Your answer is the line containing "manuell einstellen kann." plus every line after it to the end of the data below, transcribed exactly and with nothing else.
** Data for review follows **
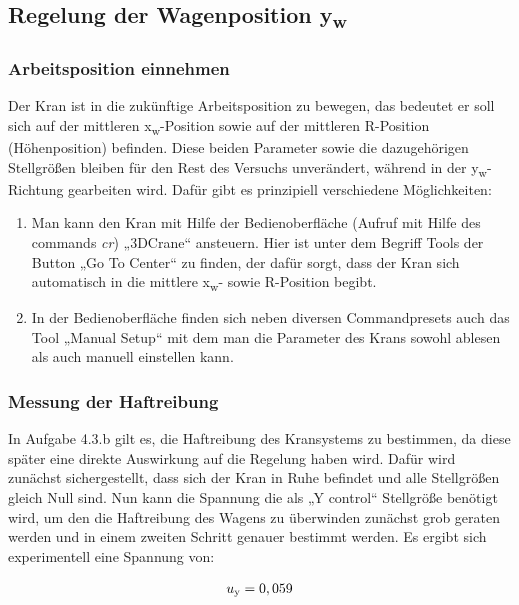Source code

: \documentclass[10pt]{scrartcl}
\begin{document}
\subsection{Regelung der Wagenposition y\textsubscript{w}}


\subsubsection {Arbeitsposition einnehmen}
Der Kran ist in die zukünftige Arbeitsposition zu bewegen, das bedeutet er soll sich auf der mittleren x\textsubscript{w}-Position sowie auf der mittleren R-Position (Höhenposition) befinden. Diese beiden Parameter sowie die dazugehörigen Stellgrößen bleiben für den Rest des Versuchs unverändert, während in der y\textsubscript{w}-Richtung gearbeiten wird. 
Dafür gibt es prinzipiell verschiedene Möglichkeiten:

\begin{enumerate}
\item Man kann den Kran mit Hilfe der Bedienoberfläche (Aufruf mit Hilfe des commands \textit{cr}) „3DCrane“ ansteuern. Hier ist unter dem Begriff Tools der Button „Go To Center“ zu finden, der dafür sorgt, dass der Kran sich automatisch in die mittlere x\textsubscript{w}- sowie R-Position begibt.
\item In der Bedienoberfläche finden sich neben diversen Commandpresets auch das Tool „Manual Setup“ mit dem man die Parameter des Krans sowohl ablesen als auch manuell einstellen kann.
\end{enumerate}


\subsubsection {Messung der Haftreibung}

In Aufgabe 4.3.b gilt es, die Haftreibung des Kransystems zu bestimmen, da diese später eine direkte Auswirkung auf die Regelung haben wird. Dafür wird  zunächst sichergestellt, dass sich der Kran in Ruhe befindet und alle Stellgrößen gleich Null sind. Nun kann die Spannung die als „Y control“ Stellgröße benötigt wird, um den die Haftreibung des Wagens zu überwinden zunächst grob geraten werden und in einem zweiten Schritt genauer bestimmt werden. Es ergibt sich experimentell eine Spannung von:

\begin {align}
 u\textsubscript{y} = 0,059 
\end{align}
\end{document}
** End of Data for review **
# [Response]
\item In der Bedienoberfläche finden sich neben diversen Commandpresets auch das Tool „Manual Setup“ mit dem man die Parameter des Krans sowohl ablesen als auch manuell einstellen kann.
\end{enumerate}


\subsubsection {Messung der Haftreibung}

In Aufgabe 4.3.b gilt es, die Haftreibung des Kransystems zu bestimmen, da diese später eine direkte Auswirkung auf die Regelung haben wird. Dafür wird  zunächst sichergestellt, dass sich der Kran in Ruhe befindet und alle Stellgrößen gleich Null sind. Nun kann die Spannung die als „Y control“ Stellgröße benötigt wird, um den die Haftreibung des Wagens zu überwinden zunächst grob geraten werden und in einem zweiten Schritt genauer bestimmt werden. Es ergibt sich experimentell eine Spannung von:

\begin {align}
 u\textsubscript{y} = 0,059 
\end{align}
\end{document}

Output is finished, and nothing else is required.